[Exercise details]:
Go through the data below and return each line where the string "Beans" occurs.

◇ ◇ ◇

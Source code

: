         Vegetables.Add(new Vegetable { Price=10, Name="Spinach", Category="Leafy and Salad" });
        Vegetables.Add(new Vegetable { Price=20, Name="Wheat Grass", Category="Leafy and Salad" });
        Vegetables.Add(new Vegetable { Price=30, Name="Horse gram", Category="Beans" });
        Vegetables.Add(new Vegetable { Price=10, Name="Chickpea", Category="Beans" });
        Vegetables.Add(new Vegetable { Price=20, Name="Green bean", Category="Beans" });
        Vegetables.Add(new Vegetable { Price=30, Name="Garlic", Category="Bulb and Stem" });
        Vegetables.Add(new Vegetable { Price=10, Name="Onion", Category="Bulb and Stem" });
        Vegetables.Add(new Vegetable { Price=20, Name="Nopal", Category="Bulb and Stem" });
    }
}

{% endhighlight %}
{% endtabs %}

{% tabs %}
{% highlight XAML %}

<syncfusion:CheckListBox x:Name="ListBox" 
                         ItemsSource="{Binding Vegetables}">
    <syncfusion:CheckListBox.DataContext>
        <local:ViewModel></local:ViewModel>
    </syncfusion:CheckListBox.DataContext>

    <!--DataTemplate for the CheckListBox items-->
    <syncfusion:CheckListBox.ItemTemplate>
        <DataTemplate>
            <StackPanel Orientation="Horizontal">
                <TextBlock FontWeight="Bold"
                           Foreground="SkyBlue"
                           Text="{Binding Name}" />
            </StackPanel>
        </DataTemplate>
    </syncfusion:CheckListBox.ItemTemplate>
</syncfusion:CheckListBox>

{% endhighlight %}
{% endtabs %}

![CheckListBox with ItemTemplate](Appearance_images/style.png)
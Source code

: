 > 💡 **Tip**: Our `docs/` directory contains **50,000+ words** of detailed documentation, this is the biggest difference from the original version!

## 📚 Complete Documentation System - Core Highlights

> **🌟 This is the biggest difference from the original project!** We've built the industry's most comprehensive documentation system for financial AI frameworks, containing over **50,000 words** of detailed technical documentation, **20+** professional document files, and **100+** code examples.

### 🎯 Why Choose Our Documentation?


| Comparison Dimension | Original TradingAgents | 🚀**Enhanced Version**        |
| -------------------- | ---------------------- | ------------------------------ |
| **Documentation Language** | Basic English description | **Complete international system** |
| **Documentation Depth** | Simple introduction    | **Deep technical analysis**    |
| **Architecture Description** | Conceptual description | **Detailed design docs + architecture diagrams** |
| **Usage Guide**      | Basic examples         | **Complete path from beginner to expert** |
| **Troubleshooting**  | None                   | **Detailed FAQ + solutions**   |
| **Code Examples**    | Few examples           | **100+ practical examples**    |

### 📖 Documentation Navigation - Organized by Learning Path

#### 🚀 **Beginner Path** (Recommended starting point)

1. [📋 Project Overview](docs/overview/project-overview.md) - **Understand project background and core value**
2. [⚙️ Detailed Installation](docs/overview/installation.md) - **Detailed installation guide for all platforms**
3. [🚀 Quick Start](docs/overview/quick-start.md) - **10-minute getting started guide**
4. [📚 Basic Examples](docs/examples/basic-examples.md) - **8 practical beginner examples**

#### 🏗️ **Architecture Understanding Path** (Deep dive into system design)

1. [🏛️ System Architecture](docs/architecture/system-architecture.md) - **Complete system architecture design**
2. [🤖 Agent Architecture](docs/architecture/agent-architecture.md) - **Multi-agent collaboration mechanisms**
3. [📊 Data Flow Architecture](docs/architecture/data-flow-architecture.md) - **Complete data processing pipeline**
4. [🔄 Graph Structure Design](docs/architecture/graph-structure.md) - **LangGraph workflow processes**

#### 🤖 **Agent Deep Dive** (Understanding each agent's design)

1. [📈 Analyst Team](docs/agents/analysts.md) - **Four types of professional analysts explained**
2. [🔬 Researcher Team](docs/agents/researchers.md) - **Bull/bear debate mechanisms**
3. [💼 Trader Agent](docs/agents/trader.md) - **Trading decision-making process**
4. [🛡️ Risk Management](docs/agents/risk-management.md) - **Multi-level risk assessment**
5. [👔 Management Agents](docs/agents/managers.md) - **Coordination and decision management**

◇ ◇ ◇

[The answer]:
        Vegetables.Add(new Vegetable { Price=30, Name="Horse gram", Category="Beans" });
        Vegetables.Add(new Vegetable { Price=10, Name="Chickpea", Category="Beans" });
        Vegetables.Add(new Vegetable { Price=20, Name="Green bean", Category="Beans" });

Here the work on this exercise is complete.